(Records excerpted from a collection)
--- START ---

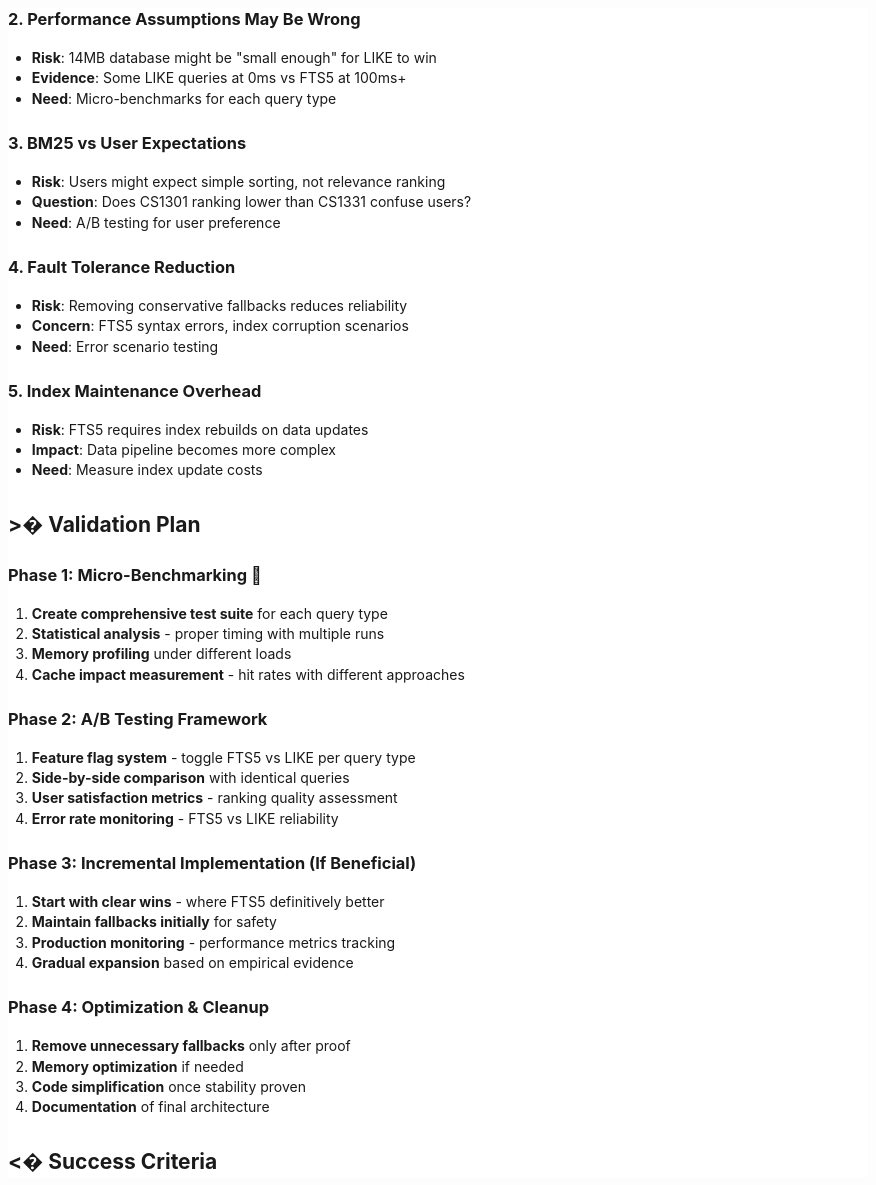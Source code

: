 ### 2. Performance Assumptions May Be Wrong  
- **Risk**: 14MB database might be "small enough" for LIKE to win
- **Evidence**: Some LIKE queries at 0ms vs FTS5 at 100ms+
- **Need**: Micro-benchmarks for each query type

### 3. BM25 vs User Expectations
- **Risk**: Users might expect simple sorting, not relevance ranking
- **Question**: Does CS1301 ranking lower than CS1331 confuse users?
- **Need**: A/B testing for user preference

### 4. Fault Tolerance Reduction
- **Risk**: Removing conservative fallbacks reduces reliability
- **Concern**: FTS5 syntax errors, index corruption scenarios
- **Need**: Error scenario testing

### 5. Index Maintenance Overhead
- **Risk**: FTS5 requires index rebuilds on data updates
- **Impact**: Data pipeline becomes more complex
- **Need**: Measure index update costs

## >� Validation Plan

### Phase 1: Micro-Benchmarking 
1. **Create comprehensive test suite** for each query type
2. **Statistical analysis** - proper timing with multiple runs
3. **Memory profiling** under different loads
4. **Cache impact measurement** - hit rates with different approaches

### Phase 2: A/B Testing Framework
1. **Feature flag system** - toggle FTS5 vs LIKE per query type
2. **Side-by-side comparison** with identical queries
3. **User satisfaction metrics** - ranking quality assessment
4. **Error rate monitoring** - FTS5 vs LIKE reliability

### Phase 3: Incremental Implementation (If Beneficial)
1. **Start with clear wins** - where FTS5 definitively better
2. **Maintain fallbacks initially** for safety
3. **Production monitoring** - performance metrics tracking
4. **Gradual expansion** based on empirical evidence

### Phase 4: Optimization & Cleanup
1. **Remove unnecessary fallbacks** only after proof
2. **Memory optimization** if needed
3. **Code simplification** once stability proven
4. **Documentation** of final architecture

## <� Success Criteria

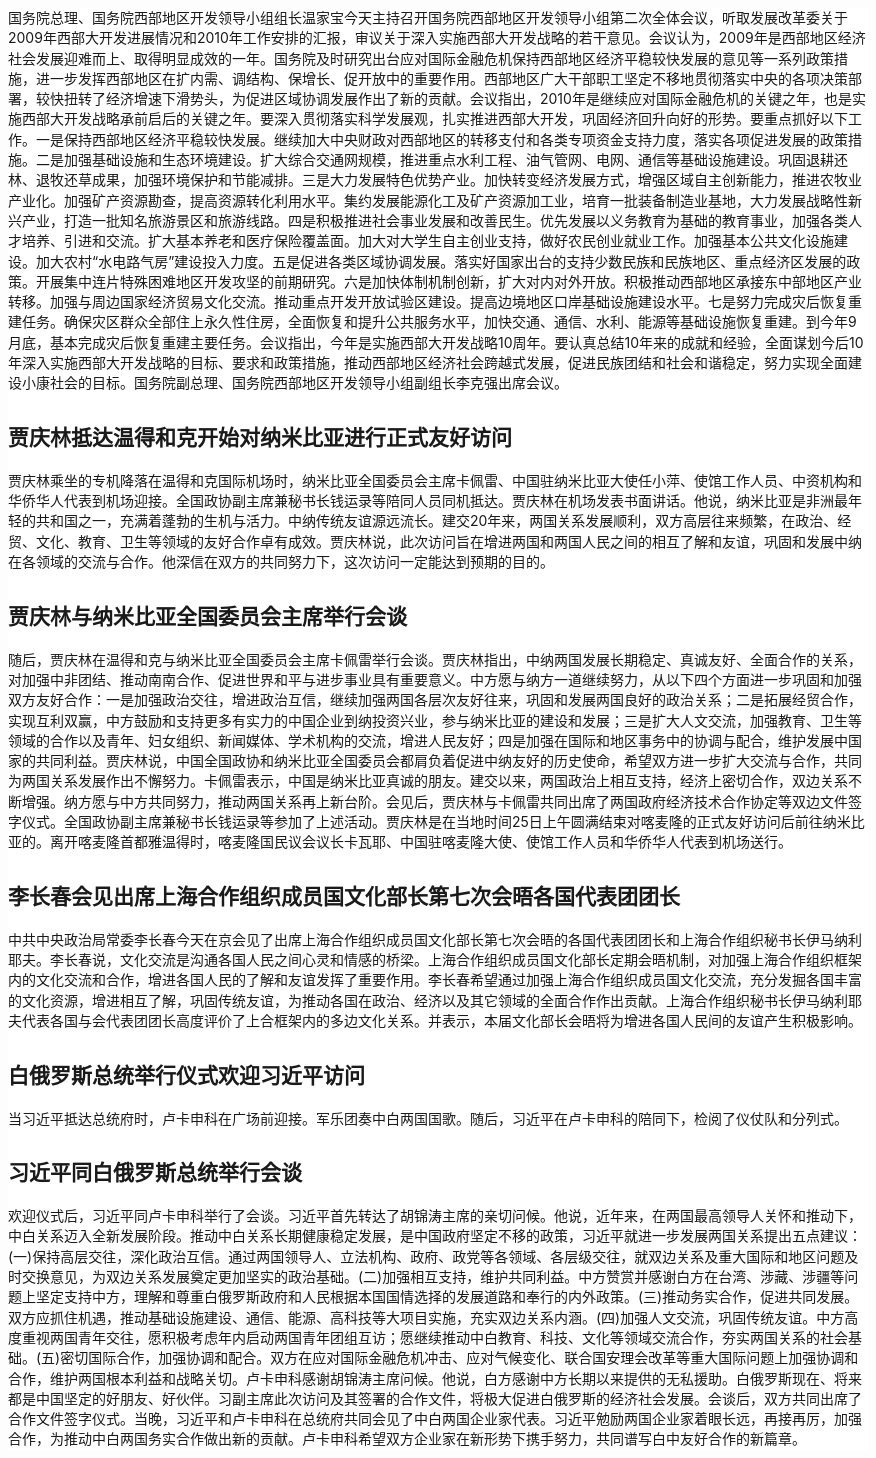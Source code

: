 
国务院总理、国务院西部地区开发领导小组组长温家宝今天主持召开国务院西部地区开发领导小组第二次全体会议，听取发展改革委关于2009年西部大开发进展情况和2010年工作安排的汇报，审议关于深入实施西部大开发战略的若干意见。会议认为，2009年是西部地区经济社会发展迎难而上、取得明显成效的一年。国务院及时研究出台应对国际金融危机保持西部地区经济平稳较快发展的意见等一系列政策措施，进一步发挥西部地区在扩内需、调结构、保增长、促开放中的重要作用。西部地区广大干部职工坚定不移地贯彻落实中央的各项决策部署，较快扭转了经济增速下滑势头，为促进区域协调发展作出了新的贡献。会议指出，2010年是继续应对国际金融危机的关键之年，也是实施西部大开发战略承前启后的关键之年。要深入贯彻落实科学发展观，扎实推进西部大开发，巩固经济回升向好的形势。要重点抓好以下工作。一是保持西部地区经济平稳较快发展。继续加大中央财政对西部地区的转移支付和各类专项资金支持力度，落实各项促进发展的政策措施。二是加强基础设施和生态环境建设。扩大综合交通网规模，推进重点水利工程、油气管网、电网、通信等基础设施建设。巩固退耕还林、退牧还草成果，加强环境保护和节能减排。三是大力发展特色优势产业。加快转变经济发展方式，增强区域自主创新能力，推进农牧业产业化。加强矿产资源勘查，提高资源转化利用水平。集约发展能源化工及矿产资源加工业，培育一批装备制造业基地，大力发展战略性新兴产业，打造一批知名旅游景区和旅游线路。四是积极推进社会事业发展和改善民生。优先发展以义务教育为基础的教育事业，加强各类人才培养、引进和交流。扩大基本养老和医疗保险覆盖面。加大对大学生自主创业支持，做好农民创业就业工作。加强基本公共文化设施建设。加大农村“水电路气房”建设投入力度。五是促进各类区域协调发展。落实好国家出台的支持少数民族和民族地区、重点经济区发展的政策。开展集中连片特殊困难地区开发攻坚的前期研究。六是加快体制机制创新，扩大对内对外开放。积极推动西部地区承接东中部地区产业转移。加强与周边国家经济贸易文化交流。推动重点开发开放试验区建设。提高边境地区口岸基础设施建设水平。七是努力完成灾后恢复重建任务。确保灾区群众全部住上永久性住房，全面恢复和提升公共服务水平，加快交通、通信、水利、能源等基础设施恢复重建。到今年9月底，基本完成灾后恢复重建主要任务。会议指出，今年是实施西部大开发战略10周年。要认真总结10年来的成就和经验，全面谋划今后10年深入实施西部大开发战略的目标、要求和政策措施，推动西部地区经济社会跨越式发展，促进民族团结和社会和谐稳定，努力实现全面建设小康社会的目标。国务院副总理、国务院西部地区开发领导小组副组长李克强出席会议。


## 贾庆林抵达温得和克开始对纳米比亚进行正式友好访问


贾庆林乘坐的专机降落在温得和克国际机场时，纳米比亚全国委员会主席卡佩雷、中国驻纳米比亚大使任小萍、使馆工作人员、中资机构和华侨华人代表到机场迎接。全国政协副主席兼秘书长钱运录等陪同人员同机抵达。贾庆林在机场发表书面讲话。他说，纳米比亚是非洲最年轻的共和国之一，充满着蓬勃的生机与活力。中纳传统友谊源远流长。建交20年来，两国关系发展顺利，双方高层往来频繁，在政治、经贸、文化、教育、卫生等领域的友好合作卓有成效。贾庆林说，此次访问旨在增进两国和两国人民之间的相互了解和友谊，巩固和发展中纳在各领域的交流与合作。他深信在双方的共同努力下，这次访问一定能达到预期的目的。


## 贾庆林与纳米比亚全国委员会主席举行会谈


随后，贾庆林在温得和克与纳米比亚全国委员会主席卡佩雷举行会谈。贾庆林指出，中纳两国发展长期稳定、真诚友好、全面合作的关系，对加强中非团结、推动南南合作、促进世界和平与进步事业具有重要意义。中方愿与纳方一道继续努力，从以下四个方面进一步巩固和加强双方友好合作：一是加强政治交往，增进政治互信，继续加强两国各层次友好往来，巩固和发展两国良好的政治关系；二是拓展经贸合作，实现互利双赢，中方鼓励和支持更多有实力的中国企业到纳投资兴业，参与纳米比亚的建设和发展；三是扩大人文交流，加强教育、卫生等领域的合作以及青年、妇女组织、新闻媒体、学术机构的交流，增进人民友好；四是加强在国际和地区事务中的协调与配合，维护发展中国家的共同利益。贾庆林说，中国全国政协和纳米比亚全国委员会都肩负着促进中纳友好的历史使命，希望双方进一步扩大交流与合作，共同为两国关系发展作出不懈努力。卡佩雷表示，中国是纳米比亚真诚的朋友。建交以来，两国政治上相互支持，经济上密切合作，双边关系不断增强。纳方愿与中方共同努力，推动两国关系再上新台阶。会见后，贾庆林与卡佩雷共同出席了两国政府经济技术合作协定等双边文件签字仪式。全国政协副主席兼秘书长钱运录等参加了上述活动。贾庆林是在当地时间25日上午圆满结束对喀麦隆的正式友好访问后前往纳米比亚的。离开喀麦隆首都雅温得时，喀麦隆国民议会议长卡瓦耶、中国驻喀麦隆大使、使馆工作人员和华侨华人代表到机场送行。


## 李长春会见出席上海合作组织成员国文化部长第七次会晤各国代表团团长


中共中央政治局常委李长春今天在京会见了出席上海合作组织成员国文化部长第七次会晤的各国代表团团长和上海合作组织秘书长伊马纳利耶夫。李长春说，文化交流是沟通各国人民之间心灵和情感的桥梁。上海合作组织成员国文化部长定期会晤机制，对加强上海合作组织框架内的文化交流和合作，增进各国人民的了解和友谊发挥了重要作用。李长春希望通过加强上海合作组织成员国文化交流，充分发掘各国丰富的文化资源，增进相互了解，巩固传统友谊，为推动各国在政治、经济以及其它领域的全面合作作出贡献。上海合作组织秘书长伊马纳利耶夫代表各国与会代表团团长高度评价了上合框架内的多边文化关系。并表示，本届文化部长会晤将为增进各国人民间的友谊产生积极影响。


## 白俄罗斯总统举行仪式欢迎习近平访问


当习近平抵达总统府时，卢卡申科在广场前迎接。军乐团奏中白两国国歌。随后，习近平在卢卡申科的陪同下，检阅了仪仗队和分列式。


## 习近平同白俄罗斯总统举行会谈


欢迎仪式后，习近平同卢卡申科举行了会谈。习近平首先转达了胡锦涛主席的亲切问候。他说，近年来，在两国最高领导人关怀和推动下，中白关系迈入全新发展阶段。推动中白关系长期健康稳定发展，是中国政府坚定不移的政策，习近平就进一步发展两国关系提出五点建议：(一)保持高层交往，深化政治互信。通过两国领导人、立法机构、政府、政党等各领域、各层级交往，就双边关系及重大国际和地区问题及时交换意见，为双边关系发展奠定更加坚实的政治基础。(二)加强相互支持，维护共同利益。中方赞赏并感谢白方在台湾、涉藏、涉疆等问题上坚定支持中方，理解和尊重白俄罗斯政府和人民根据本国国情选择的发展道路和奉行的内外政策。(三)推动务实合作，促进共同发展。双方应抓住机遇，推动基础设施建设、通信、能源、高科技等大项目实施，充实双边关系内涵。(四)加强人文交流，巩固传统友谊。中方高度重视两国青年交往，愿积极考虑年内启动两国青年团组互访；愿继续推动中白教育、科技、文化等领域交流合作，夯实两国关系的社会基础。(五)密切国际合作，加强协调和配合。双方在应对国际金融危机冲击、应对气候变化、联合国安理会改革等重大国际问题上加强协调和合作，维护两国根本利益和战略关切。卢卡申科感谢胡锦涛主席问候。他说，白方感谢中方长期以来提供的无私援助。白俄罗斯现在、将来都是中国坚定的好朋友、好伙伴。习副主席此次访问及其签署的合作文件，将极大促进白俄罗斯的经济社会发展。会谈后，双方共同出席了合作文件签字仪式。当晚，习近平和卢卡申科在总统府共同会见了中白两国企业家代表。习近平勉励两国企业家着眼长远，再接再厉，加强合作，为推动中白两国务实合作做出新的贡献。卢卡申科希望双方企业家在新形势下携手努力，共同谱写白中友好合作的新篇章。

--- END ---

• [EXERCISE PROMPT]:
Please go through the data and copy each line containing the word "LIKE".

• [YOUR RESPONSE]:
- **Risk**: 14MB database might be "small enough" for LIKE to win
- **Evidence**: Some LIKE queries at 0ms vs FTS5 at 100ms+
1. **Feature flag system** - toggle FTS5 vs LIKE per query type
4. **Error rate monitoring** - FTS5 vs LIKE reliability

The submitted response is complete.